Structurally, the interview is arguing that sovereign debt burdens are forcing a regime of persistent currency debasement, making hard assets the durable beneficiary. In that regime, gold is the clearest reserve asset hedge and resource producers become strategically important, especially where permitting and supply constraints prevent new capacity from responding quickly.
Gold remains in a secular bull market driven by debt overhang, currency devaluation, and negative real rates.
This is the central thesis repeated throughout the interview.
The market is overestimating the odds of Fed hikes because U.S. fiscal math makes sustained higher rates unsustainable.
He argues the government cannot afford current or higher borrowing costs given debt and deficits.
Gold pullbacks are healthy because they flush out speculative excess and keep the bull market early.

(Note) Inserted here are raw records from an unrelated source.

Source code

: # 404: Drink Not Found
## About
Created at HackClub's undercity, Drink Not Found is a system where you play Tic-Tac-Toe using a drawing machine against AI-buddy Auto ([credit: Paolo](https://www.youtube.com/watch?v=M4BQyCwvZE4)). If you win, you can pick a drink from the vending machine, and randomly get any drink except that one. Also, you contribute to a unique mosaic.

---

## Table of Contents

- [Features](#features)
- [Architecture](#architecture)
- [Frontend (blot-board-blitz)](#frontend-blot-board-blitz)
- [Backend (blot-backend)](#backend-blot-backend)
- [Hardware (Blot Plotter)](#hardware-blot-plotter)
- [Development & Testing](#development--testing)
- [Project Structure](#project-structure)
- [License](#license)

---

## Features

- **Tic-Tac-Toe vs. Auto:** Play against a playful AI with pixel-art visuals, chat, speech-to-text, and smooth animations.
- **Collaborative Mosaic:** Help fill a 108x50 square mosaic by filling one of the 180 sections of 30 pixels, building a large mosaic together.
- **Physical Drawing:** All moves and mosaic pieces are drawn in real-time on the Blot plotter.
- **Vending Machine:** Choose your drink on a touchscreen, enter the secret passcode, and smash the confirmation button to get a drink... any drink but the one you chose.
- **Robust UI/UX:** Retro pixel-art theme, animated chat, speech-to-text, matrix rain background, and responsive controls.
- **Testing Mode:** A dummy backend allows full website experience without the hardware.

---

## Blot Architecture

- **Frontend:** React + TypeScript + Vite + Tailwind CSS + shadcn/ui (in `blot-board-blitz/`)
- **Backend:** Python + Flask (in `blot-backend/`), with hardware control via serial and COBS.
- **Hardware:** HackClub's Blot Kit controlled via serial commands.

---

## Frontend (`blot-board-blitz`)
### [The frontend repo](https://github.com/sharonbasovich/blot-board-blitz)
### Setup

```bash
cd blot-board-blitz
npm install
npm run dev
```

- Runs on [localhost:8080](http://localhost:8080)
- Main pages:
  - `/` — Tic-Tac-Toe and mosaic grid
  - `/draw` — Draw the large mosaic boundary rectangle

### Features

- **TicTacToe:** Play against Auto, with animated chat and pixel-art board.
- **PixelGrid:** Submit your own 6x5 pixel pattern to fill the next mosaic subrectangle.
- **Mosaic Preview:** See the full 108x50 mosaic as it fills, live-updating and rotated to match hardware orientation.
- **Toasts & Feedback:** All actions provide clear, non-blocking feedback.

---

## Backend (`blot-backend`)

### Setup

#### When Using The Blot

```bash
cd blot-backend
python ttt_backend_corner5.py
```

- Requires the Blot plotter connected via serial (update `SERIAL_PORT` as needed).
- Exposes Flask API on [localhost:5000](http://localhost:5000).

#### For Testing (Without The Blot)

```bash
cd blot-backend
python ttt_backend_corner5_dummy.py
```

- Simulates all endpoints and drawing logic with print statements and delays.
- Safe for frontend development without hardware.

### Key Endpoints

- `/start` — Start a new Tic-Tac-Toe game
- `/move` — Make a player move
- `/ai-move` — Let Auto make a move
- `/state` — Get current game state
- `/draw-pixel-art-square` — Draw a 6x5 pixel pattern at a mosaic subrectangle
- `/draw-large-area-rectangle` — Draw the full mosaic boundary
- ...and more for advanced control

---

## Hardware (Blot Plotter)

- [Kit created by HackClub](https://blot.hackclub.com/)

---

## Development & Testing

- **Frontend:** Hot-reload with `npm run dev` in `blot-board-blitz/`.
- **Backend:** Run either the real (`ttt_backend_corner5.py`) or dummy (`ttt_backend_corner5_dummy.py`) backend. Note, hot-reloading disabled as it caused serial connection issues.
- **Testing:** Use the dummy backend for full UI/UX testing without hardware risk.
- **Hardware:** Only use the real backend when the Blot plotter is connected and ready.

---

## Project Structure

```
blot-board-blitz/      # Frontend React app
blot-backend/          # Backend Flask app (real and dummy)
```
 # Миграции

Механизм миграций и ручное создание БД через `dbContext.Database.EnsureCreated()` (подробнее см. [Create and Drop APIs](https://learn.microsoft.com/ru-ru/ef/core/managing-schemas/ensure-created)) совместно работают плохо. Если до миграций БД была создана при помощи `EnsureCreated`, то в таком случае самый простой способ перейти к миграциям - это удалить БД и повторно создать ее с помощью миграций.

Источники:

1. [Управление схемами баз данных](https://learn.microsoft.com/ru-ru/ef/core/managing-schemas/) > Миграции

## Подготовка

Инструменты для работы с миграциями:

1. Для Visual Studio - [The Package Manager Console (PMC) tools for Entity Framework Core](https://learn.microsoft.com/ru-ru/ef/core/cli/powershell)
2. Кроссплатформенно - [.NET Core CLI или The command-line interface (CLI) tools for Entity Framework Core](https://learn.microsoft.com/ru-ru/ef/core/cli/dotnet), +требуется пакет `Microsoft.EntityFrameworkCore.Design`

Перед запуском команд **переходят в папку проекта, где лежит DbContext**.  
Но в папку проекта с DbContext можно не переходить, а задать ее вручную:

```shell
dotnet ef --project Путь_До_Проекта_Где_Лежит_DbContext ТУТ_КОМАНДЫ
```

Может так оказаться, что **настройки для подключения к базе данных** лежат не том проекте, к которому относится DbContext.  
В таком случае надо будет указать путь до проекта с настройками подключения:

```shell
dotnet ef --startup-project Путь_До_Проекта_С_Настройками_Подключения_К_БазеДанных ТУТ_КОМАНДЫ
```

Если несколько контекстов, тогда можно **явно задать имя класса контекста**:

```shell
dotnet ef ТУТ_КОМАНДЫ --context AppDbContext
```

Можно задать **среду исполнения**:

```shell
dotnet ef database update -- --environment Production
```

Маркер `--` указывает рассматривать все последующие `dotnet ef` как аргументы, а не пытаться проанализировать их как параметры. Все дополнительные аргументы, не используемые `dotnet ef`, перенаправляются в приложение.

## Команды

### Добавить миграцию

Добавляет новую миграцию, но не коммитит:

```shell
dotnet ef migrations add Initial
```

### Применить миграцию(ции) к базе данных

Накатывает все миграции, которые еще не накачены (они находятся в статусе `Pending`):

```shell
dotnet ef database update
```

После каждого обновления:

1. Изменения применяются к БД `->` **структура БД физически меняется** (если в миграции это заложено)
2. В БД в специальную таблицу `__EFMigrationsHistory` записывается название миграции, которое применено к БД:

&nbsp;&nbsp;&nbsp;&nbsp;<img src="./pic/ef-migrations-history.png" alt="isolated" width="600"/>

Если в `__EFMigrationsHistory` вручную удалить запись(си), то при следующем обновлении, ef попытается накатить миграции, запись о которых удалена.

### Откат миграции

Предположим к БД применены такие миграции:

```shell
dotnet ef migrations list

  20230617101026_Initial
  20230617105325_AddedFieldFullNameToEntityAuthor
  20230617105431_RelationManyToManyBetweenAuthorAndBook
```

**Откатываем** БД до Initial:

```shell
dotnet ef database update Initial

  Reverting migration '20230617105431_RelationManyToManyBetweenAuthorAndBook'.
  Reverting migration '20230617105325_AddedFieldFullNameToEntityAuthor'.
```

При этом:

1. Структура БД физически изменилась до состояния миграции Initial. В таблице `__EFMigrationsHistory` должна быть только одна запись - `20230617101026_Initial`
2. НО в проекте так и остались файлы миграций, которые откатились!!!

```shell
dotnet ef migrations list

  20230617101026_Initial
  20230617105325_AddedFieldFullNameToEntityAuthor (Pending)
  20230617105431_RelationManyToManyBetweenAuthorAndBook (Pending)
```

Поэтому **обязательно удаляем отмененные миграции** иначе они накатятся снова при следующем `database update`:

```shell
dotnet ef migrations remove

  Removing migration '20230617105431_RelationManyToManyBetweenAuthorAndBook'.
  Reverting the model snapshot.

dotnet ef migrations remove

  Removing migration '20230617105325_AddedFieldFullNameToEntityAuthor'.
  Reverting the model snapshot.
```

He says sentiment has gone from extremely bullish to extremely bearish after a parabolic move and washout.
What is Bastion Asset Management's investment mandate and assets under management?
The firm is a small-cap equity, bottom-up stock-picking long/short hedge fund focused on roughly $500 million to $10 billion market caps in Canada and the U.S. It has about $800 million in AUM and typically holds 30 to 50 longs and 20 to 30 shorts.
What share of Bastion's assets is currently allocated to resources?
He says the commodity sleeve is about 15% right now, though it can go to zero if the lead manager sees no opportunity. Within that bucket, they are currently leaning into gold names.
Why are you bullish on gold right now?
He traces his bullish view to global debt levels and the expectation that paper currencies will keep being devalued to handle those debts. He also says the thesis has been strengthened by the wars in Russia/Ukraine and Iran, which have worsened deficits and debt projections.